To what “scale” of applications does nosql support

database-theorynosqlscalability

Recently i came across the Nosql database concept, though i learnt how to and why of it, i did not get a proper answer to the question , to what scale of project does it support?

Will it support larger application which generally has lot of statistical usage, like google analytics (example)?
Are their solid data or application that are already running on such database like couchbase etc?

Best Answer

This question is really far too vague to answer effectively. There are dozens of "NoSQL" data stores out there which have various use cases. Here is a 10,000 foot view of what's out there.

In my mind, there are basically 3 main categories of NoSQL data stores commonly used, key/value stores, document databases, and big data (hadoop). This is a somewhat artificial designation and many of these products can arguably cross into multiple areas. There are some other categories, such as graph databases, which are more specialized towards a specific problem and I am not going to discuss them here as I have no expertise about them.

Most NoSQL databases are simple key/value stores which are very fast when retrieving named keys. They are particularly inefficient if you need to scan or aggregate over sets of data. Examples of k/v stores are memcached, Riak, Redis, CouchBase, Voldemort, and Amazon DynamoDB. With the HandlerSocket plugin (built into Percona Server), even MySQL can be used as a very fast k/v store. Each of these k/v stores have different feature sets designed to solve different problems. Very few of them are suitable as the authoritative/primary data store for an application because of how difficult and inefficient it is to perform set operations. These are mostly used as caching layers or storing very specialized data that does not require relational operations.

Another general class of NoSQL databases are document stores. Examples include MongoDB and Cassandra. These types of data stores store more structured data than k/v stores and often have a more capable query language. They have flexible "schemas" that make it possible to keep completely different sets of data from one row to the next.

Finally, you get to the true "Big Data" stores of which Hadoop and it's related query languages, pig, hive (a SQL interface to hadoop), and hbase (a real-time data store on top of hadoop/HDFS) is king. With the exception of hbase, Hadoop-based data stores tend to be built for offline processing of truly enormous data sets across hundreds of machines.
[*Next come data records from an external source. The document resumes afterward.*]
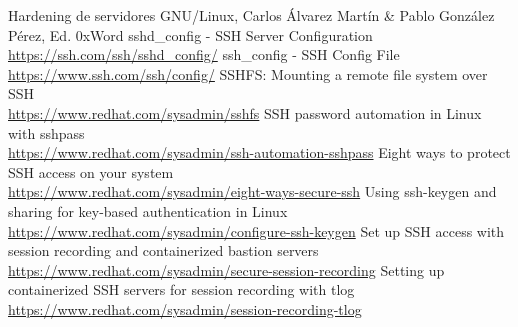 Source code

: \documentclass[a4paper, 11pt, titlepage]{article}
\begin{document}
\newpage
\begin{thebibliography}{X}
    \bibitem{} Hardening de servidores GNU/Linux, Carlos Álvarez Martín \& Pablo González Pérez, Ed. 0xWord
    \bibitem{} sshd\_config - SSH Server Configuration \\ \url{https://ssh.com/ssh/sshd_config/}
    \bibitem{} ssh\_config - SSH Config File \\ \url{https://www.ssh.com/ssh/config/}
    \bibitem{} SSHFS: Mounting a remote file system over SSH \\ \url{https://www.redhat.com/sysadmin/sshfs}
    \bibitem{} SSH password automation in Linux with sshpass \\ \url{https://www.redhat.com/sysadmin/ssh-automation-sshpass}
    \bibitem{} Eight ways to protect SSH access on your system \\ \url{https://www.redhat.com/sysadmin/eight-ways-secure-ssh}
    \bibitem{} Using ssh-keygen and sharing for key-based authentication in Linux \\ \url{https://www.redhat.com/sysadmin/configure-ssh-keygen}
    \bibitem{} Set up SSH access with session recording and containerized bastion servers \\ \url{https://www.redhat.com/sysadmin/secure-session-recording}
    \bibitem{} Setting up containerized SSH servers for session recording with tlog \\ \url{https://www.redhat.com/sysadmin/session-recording-tlog}
\end{thebibliography}
\end{document}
As a side note, what drives me absolutely batty about "NoSQL" is that it has literally nothing to do with the SQL language. NoSQL is about reinventing the data storage layer and making it more "scalable" (another vague, misunderstood term) and highly available. The query language is irrelevant in most cases and some of these data stores have produced just horribly ugly ways of performing even the most simple operations. SQL could be used as the access language to most these data stores had the developers made that choice - take a look at VoltDB, MySQL Cluster, or Hive for examples of distributed SQL databases that have "NoSQL" features. When treated like a key/value store, MySQL with InnoDB is actually incredibly fast at primary key lookups (SELECT value FROM table WHERE key = ?) and it would be relatively easy to create a client library that creates a consistent hashing scheme to build a distributed MySQL cluster as one would use Riak, Redis, or memcached.

Bottom line is that you'll have to be more explicit about your needs if you want any more detail than that. Here are just a small subset of the questions that you will need to answer in order to even limit the field:

  • Is your access pattern realtime (OLTP) or will it be performed in batch operations (OLAP)?
  • Do you need to perform aggregate or set-based calculations on the data, or is it simply accessing keys by name?
  • How much data do you have and how is it structured?
  • Have you determined that a traditional SQL database will not suit your needs?
  • What are your CAP priorities?
  • Do you require ACID features?
  • What kind of operations do you need to perform on the data?

I hope that this helps you a bit in your research.